▶ **TASK STATEMENT**: Given the records below, pull every line with the word "并且是np" into the answer.

Dataset entries:
= Beginning of Section =
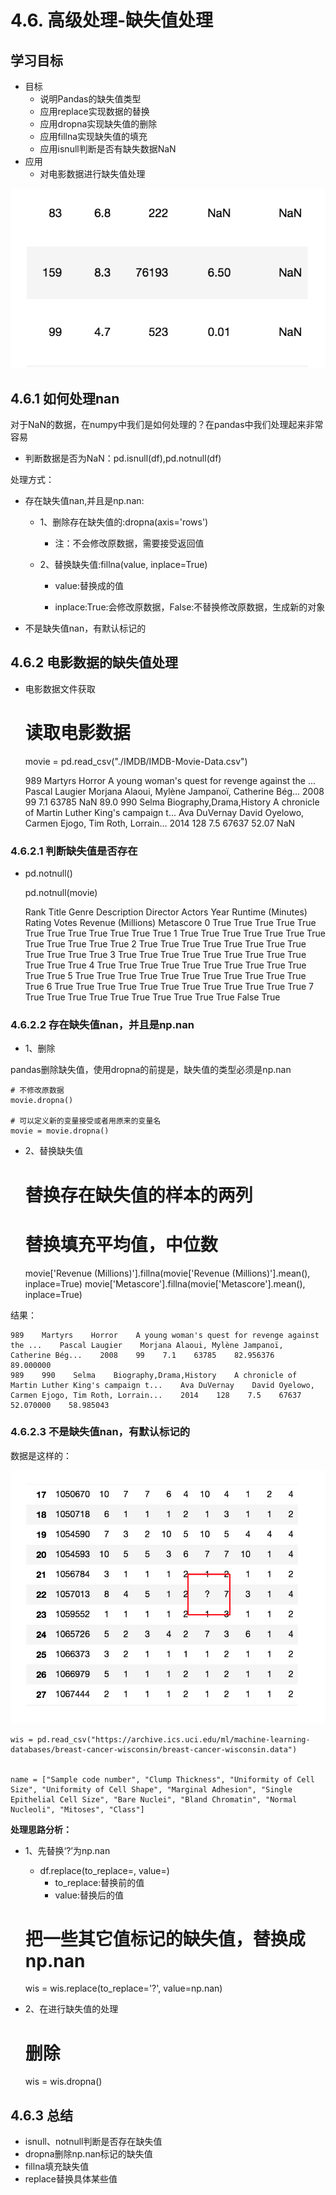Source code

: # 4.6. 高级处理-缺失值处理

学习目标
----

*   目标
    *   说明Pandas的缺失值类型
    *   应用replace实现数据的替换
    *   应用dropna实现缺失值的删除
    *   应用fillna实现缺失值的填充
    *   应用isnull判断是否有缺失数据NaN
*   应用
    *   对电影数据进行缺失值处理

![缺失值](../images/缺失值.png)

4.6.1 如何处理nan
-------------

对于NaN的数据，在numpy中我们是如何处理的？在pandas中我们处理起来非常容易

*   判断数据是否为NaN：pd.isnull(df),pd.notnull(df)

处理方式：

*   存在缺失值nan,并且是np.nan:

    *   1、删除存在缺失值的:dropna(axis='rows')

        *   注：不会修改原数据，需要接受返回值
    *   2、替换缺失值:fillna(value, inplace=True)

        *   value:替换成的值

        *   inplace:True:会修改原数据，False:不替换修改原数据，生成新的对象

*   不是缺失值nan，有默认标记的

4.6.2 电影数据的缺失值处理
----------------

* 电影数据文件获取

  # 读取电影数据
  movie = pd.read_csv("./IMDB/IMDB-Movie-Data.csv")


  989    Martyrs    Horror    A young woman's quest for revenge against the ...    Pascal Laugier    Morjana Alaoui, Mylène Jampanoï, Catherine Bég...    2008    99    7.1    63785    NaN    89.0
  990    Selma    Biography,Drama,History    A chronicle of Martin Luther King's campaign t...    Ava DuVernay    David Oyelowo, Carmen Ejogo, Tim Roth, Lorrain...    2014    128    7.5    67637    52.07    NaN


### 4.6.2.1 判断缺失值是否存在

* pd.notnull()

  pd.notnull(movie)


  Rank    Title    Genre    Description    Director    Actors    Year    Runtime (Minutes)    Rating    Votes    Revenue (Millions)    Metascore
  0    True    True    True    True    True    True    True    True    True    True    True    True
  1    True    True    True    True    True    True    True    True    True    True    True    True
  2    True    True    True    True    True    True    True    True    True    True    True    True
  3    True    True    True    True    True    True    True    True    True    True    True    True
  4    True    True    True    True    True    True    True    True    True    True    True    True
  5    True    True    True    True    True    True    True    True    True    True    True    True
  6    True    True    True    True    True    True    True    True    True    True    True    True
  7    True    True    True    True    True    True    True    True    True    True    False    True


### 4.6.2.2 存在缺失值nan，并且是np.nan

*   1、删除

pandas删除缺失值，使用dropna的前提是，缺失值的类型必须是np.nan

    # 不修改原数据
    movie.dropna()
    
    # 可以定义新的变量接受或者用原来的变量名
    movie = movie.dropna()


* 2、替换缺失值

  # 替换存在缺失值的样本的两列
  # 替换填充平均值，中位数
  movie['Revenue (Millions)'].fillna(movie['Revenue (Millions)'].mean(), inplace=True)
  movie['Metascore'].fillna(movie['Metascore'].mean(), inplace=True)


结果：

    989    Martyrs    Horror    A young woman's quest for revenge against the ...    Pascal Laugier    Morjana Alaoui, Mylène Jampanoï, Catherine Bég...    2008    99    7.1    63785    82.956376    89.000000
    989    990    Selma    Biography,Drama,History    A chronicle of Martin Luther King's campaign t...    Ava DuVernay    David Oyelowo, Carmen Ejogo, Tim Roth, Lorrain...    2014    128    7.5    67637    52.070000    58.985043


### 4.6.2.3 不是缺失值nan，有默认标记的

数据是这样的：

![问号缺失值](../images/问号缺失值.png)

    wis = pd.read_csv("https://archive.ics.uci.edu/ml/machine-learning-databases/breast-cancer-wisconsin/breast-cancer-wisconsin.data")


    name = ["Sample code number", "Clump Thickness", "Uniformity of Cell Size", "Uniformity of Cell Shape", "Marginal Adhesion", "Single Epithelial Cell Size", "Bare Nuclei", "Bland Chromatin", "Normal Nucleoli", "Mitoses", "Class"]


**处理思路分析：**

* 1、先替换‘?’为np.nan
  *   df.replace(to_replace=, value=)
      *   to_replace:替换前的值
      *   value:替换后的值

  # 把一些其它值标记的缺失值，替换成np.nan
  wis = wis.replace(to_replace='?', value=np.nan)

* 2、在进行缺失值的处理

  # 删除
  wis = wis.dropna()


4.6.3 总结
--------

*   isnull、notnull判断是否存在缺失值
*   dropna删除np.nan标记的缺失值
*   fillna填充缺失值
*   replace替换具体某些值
= End of Section =
▶ **COMPLETED TASK**:
*   存在缺失值nan,并且是np.nan:
### 4.6.2.2 存在缺失值nan，并且是np.nan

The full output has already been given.